From The Bitter Southerner’s collection of featured articles, Look Away:
Since our beginnings, we’ve welcomed the contributions of photographers who were ambitious and adventurous enough to use their cameras to search for deeper meaning. Our first contribution from Micah Cash came several years ago. Called “Dangerous Waters,” it was a series of photographs chronicling the public works projects of the Tennessee Valley Authority, whose dams brought electricity to the rural South but sacrificed the homes, land, and ways of life of people whose communities now lie beneath the lakes created by those dams.
Late last year, Micah called to let us know of a new project. He had traveled across seven Southern states and visited about 60 Waffle Houses to photograph the environments around them from inside them. He stuck to his own rules and made photographs only from the table or counter-stool where he was having coffee.
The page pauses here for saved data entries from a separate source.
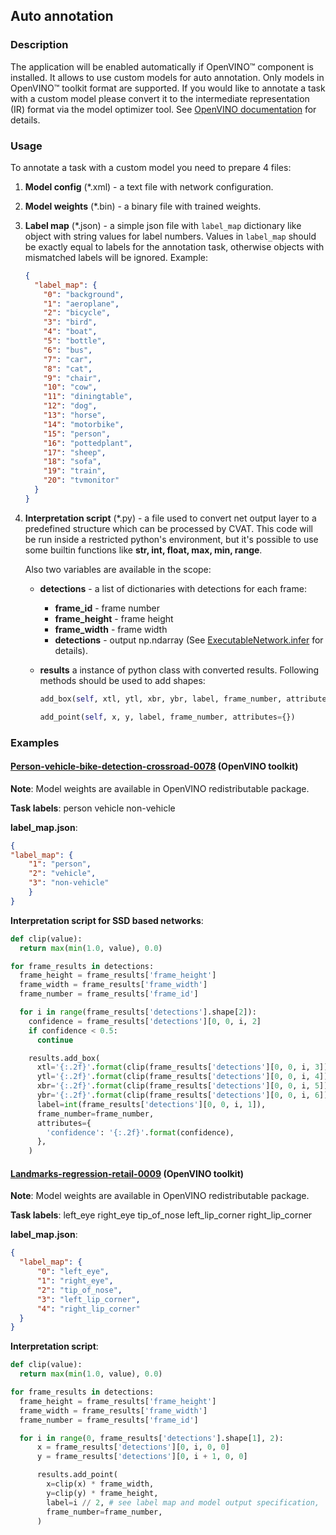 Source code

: ## Auto annotation

### Description

The application will be enabled automatically if OpenVINO&trade; component is
installed. It allows to use custom models for auto annotation. Only models in
OpenVINO&trade; toolkit format are supported. If you would like to annotate a
task with a custom model please convert it to the intermediate representation
(IR) format via the model optimizer tool. See [OpenVINO documentation](https://software.intel.com/en-us/articles/OpenVINO-InferEngine) for details.

### Usage

To annotate a task with a custom model you need to prepare 4 files:
1. __Model config__ (*.xml) - a text file with network configuration.
1. __Model weights__ (*.bin) - a binary file with trained weights.
1. __Label map__ (*.json) - a simple json file with `label_map` dictionary like
object with string values for label numbers. Values in `label_map` should be
exactly equal to labels for the annotation task, otherwise objects with mismatched
labels will be ignored.
  Example:
    ```json
    {
      "label_map": {
        "0": "background",
        "1": "aeroplane",
        "2": "bicycle",
        "3": "bird",
        "4": "boat",
        "5": "bottle",
        "6": "bus",
        "7": "car",
        "8": "cat",
        "9": "chair",
        "10": "cow",
        "11": "diningtable",
        "12": "dog",
        "13": "horse",
        "14": "motorbike",
        "15": "person",
        "16": "pottedplant",
        "17": "sheep",
        "18": "sofa",
        "19": "train",
        "20": "tvmonitor"
      }
    }
    ```
1. __Interpretation script__ (*.py) - a file used to convert net output layer
to a predefined structure which can be processed by CVAT. This code will be run
inside a restricted python's environment, but it's possible to use some
builtin functions like __str, int, float, max, min, range__.

   Also two variables are available in the scope:

   - __detections__ - a list of dictionaries with detections for each frame:
      * __frame_id__ - frame number
      * __frame_height__ - frame height
      * __frame_width__ - frame width
      * __detections__ - output np.ndarray (See [ExecutableNetwork.infer](https://software.intel.com/en-us/articles/OpenVINO-InferEngine#inpage-nav-11-6-3) for details).

   - __results__ a instance of python class with converted results.
     Following methods should be used to add shapes:
     ```python
     add_box(self, xtl, ytl, xbr, ybr, label, frame_number, attributes={})

     add_point(self, x, y, label, frame_number, attributes={})
     ```

### Examples

#### [Person-vehicle-bike-detection-crossroad-0078](https://github.com/opencv/open_model_zoo/blob/2018/intel_models/person-vehicle-bike-detection-crossroad-0078/description/person-vehicle-bike-detection-crossroad-0078.md) (OpenVINO toolkit)

__Note__: Model weights are available in OpenVINO redistributable package.

__Task labels__: person vehicle non-vehicle

__label_map.json__:
```json
{
"label_map": {
    "1": "person",
    "2": "vehicle",
    "3": "non-vehicle"
    }
}
```
__Interpretation script for SSD based networks__:
```python
def clip(value):
  return max(min(1.0, value), 0.0)

for frame_results in detections:
  frame_height = frame_results['frame_height']
  frame_width = frame_results['frame_width']
  frame_number = frame_results['frame_id']

  for i in range(frame_results['detections'].shape[2]):
    confidence = frame_results['detections'][0, 0, i, 2]
    if confidence < 0.5:
      continue

    results.add_box(
      xtl='{:.2f}'.format(clip(frame_results['detections'][0, 0, i, 3]) * frame_width),
      ytl='{:.2f}'.format(clip(frame_results['detections'][0, 0, i, 4]) * frame_height),
      xbr='{:.2f}'.format(clip(frame_results['detections'][0, 0, i, 5]) * frame_width),
      ybr='{:.2f}'.format(clip(frame_results['detections'][0, 0, i, 6]) * frame_height),
      label=int(frame_results['detections'][0, 0, i, 1]),
      frame_number=frame_number,
      attributes={
        'confidence': '{:.2f}'.format(confidence),
      },
    )
```


#### [Landmarks-regression-retail-0009](https://github.com/opencv/open_model_zoo/blob/2018/intel_models/landmarks-regression-retail-0009/description/landmarks-regression-retail-0009.md) (OpenVINO toolkit)

__Note__: Model weights are available in OpenVINO redistributable package.

__Task labels__: left_eye right_eye tip_of_nose left_lip_corner right_lip_corner

__label_map.json__:
```json
{
  "label_map": {
      "0": "left_eye",
      "1": "right_eye",
      "2": "tip_of_nose",
      "3": "left_lip_corner",
      "4": "right_lip_corner"
  }
}
```
__Interpretation script__:
```python
def clip(value):
  return max(min(1.0, value), 0.0)

for frame_results in detections:
  frame_height = frame_results['frame_height']
  frame_width = frame_results['frame_width']
  frame_number = frame_results['frame_id']

  for i in range(0, frame_results['detections'].shape[1], 2):
      x = frame_results['detections'][0, i, 0, 0]
      y = frame_results['detections'][0, i + 1, 0, 0]

      results.add_point(
        x=clip(x) * frame_width,
        y=clip(y) * frame_height,
        label=i // 2, # see label map and model output specification,
        frame_number=frame_number,
      )
```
The resulting story could have a simple, heartfelt tribute to these little diners where Southerners have consumed millions of waffles and eggs, where “scattered, smothered, and covered” is a completely familiar order with no mystery to it at all. Micah instead looked deeper and made us see how a Waffle House offers the best view of the modern South as it really is.
“Waffle House is the stage for the country we live in,” Micah wrote. “There was approximately a 50/50 ratio of women to men, and no obvious age range. It’s everybody from high schoolers to parents with babies to the elderly. As a whole, the ability for the local culture of a place to exist within the walls of a pervasive fast food restaurant is amazing.” For the folks who read his essay and studied his photographs, their next trip to a Waffle House will have deeper meaning.